A couple dozen parents cheered, jeered and sounded off on Manalapan Englishtown School Superintendent John Marciante's decision to require masks in school for two more weeks as the pandemic winds down. He said they should still be wearing the protective gear "because none of them are vaccinated. That to me is not principle, it's science, it’s the truth."

But a survey last week found that two-thirds of students' parents want a mask optional policy for the last two weeks of school. Attendees at the rowdy school board meeting Tuesday night threatened to send their kids to school on Wednesday without masks in violation of policy, asking Marciante and the school board what they would do in that case.

For Marciante, that was too much, telling the board to make a motion for a closed session that could be conducted without the crowd.

“The fact that the woman kept asking the question while her daughter was crying, I said we’re now irrational,” Marciante told NBC New York.

In that private meeting, the 14-year veteran offered to take administrative leave for the last two weeks of the school year — right before a long-planned retirement — because he couldn’t bring himself to revise the mandate.

When the board came back, it reluctantly voted to approve Marciante’s request for leave, then went along with these parents, making masks optional.
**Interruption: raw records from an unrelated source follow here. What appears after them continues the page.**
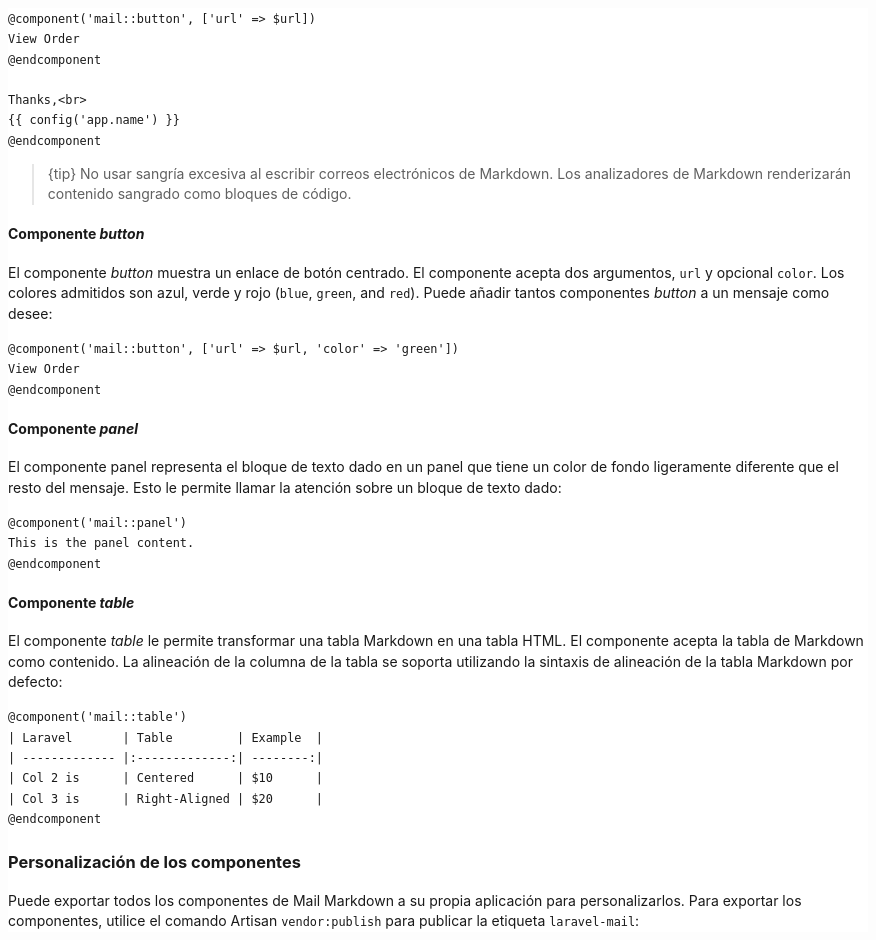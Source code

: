     @component('mail::button', ['url' => $url])
    View Order
    @endcomponent
    
    Thanks,<br>
    {{ config('app.name') }}
    @endcomponent
    

> {tip} No usar sangría excesiva al escribir correos electrónicos de Markdown. Los analizadores de Markdown renderizarán contenido sangrado como bloques de código.

#### Componente *button*

El componente *button* muestra un enlace de botón centrado. El componente acepta dos argumentos, `url` y opcional `color`. Los colores admitidos son azul, verde y rojo (`blue`, `green`, and `red`). Puede añadir tantos componentes *button* a un mensaje como desee:

    @component('mail::button', ['url' => $url, 'color' => 'green'])
    View Order
    @endcomponent
    

#### Componente *panel*

El componente panel representa el bloque de texto dado en un panel que tiene un color de fondo ligeramente diferente que el resto del mensaje. Esto le permite llamar la atención sobre un bloque de texto dado:

    @component('mail::panel')
    This is the panel content.
    @endcomponent
    

#### Componente *table*

El componente *table* le permite transformar una tabla Markdown en una tabla HTML. El componente acepta la tabla de Markdown como contenido. La alineación de la columna de la tabla se soporta utilizando la sintaxis de alineación de la tabla Markdown por defecto:

    @component('mail::table')
    | Laravel       | Table         | Example  |
    | ------------- |:-------------:| --------:|
    | Col 2 is      | Centered      | $10      |
    | Col 3 is      | Right-Aligned | $20      |
    @endcomponent
    

<a name="customizing-the-components"></a>

### Personalización de los componentes

Puede exportar todos los componentes de Mail Markdown a su propia aplicación para personalizarlos. Para exportar los componentes, utilice el comando Artisan `vendor:publish` para publicar la etiqueta `laravel-mail`:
Parents on Wednesday were split on the school board’s decision.

“I’m not happy about it, they should keep the masks on for the rest of the year and then they can see this summer,” said Aarathi Surana.

“The pandemic is over, it’s time for these children to go back to normal,” said fellow parent Jessica Gangi.

For superintendent Marciante, once a school psychologist, it came down to kids — kids who are taught to follow rules, but potentially facing the choice of parent’s rules opposed to the school’s rules.

“This is not something they can actually figure out in a healthy way, it’s gonna be making them cry, upset,” Marciante said. “That’s what really made me say, ‘I can’t have all those children put in that position.’”

Marciante said he does not want parents trying to blame the board members, saying it was his initiative and his standing on principle. He will return to the school after the last day of classes on June 22, to work his final week before retirement.